- _Source texts of formatted documents_:
--- START ---
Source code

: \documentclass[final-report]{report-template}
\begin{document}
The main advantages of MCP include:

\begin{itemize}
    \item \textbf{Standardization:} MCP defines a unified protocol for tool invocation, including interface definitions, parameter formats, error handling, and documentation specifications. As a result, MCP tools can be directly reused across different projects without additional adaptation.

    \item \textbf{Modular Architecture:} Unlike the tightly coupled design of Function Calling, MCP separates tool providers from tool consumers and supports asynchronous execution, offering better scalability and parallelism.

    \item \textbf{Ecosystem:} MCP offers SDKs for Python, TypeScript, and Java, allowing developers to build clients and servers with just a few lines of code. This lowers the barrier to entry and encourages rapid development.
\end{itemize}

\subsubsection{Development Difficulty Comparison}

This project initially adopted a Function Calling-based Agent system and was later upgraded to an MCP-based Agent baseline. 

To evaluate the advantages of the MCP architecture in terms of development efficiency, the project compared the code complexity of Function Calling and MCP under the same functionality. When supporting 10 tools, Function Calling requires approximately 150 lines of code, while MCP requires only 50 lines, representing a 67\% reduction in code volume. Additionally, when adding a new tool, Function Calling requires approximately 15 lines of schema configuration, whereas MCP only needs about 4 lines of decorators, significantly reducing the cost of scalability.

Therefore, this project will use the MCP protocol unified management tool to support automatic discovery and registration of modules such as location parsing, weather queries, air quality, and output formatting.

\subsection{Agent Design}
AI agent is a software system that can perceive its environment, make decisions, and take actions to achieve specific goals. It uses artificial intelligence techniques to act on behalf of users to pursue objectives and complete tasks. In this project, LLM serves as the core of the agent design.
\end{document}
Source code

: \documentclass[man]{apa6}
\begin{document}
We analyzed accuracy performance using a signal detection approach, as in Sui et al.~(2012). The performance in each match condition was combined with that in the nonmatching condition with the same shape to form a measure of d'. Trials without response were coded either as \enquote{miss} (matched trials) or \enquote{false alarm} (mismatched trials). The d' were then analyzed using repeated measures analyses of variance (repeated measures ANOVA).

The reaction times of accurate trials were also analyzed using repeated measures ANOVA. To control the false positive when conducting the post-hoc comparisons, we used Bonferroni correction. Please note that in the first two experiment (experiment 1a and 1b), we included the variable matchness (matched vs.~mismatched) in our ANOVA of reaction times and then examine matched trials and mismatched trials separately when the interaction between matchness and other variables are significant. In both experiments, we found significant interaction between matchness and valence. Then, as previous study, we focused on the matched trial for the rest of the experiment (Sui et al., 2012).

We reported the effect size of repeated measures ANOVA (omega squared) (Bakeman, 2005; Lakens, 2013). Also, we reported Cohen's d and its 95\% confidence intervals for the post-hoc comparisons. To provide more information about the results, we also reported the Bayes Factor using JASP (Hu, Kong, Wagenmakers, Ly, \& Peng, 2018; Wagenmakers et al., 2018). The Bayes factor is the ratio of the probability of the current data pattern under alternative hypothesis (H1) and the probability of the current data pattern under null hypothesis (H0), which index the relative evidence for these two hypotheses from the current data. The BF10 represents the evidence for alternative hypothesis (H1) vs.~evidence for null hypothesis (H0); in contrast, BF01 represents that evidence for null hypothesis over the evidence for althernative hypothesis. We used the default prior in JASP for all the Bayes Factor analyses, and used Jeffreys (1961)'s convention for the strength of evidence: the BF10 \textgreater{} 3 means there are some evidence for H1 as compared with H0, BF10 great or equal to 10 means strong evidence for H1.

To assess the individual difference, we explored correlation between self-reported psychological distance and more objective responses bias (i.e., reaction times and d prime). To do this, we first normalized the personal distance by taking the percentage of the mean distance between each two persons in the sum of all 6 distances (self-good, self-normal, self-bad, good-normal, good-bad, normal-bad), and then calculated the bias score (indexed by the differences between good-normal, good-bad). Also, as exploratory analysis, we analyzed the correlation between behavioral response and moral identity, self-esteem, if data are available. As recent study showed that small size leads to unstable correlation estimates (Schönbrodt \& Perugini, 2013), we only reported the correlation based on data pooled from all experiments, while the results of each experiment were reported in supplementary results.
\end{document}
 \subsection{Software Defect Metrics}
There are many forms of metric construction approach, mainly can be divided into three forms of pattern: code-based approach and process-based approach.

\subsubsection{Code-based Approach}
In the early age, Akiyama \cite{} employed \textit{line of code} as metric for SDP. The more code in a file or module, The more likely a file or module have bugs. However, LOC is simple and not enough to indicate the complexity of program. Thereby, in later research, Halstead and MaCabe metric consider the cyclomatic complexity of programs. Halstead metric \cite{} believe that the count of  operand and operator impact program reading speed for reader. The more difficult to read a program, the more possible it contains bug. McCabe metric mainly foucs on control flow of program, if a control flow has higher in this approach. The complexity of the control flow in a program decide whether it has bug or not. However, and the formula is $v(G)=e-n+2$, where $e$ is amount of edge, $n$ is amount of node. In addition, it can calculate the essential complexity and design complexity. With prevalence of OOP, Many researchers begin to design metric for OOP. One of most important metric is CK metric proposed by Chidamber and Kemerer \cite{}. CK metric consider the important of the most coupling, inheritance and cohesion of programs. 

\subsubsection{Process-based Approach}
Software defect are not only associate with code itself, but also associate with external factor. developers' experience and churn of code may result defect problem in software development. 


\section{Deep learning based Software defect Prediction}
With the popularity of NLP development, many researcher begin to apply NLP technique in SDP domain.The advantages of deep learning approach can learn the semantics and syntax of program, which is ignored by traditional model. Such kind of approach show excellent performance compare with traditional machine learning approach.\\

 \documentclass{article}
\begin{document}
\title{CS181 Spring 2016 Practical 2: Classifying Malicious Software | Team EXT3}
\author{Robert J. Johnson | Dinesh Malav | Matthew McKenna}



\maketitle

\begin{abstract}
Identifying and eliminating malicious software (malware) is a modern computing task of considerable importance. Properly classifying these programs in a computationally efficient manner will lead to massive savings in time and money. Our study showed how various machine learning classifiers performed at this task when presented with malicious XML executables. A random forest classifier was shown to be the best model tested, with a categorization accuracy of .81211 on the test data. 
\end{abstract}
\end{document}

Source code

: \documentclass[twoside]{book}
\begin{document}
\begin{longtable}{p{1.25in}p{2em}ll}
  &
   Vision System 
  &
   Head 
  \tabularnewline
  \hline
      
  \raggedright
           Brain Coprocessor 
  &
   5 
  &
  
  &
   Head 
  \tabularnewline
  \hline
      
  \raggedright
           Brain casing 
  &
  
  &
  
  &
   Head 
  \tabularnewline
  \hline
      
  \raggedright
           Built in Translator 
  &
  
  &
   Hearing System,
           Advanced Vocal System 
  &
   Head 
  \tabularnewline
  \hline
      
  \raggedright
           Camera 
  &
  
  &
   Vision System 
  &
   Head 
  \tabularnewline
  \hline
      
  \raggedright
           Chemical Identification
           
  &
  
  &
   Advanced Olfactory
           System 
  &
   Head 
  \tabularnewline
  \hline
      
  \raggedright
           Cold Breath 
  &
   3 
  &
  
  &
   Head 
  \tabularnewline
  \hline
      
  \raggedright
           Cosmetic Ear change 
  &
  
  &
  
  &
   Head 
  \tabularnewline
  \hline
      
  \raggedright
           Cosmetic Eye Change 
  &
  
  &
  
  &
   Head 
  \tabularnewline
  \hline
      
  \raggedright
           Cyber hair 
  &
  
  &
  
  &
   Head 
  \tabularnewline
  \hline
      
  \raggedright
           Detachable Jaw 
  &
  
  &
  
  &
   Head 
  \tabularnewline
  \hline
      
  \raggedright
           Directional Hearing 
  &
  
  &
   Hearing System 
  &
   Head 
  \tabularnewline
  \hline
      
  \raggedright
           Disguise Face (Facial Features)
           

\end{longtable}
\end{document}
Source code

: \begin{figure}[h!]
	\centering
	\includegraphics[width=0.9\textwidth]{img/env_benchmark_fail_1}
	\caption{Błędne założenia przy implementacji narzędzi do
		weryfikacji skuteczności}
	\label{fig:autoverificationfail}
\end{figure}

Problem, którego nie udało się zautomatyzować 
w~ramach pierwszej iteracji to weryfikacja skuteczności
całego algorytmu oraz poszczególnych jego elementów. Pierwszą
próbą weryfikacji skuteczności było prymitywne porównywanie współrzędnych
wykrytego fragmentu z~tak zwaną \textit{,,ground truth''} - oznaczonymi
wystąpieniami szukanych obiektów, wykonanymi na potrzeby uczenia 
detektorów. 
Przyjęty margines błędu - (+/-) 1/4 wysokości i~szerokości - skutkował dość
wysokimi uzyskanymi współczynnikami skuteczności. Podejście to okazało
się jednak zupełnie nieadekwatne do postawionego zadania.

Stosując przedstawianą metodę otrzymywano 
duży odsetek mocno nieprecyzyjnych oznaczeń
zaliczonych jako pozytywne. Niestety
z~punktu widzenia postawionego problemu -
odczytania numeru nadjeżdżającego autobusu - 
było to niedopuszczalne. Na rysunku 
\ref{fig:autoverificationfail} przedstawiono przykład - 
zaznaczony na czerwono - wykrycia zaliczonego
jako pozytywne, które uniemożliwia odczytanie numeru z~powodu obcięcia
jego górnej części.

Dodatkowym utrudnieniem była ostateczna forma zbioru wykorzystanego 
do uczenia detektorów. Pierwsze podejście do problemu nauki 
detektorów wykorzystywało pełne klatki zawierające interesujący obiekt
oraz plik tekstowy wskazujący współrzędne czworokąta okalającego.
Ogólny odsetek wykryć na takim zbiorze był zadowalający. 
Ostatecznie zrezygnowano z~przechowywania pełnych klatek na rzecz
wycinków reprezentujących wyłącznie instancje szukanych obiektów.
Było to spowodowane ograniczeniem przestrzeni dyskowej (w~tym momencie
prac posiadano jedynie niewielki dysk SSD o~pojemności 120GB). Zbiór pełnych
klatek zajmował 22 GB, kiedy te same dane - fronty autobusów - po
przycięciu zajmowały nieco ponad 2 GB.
--- END ---
- _WORK REQUEST_: Where a line of the data holds "Calling", show that line.

- _RESPONSE_:
    \item \textbf{Modular Architecture:} Unlike the tightly coupled design of Function Calling, MCP separates tool providers from tool consumers and supports asynchronous execution, offering better scalability and parallelism.
This project initially adopted a Function Calling-based Agent system and was later upgraded to an MCP-based Agent baseline. 
To evaluate the advantages of the MCP architecture in terms of development efficiency, the project compared the code complexity of Function Calling and MCP under the same functionality. When supporting 10 tools, Function Calling requires approximately 150 lines of code, while MCP requires only 50 lines, representing a 67\% reduction in code volume. Additionally, when adding a new tool, Function Calling requires approximately 15 lines of schema configuration, whereas MCP only needs about 4 lines of decorators, significantly reducing the cost of scalability.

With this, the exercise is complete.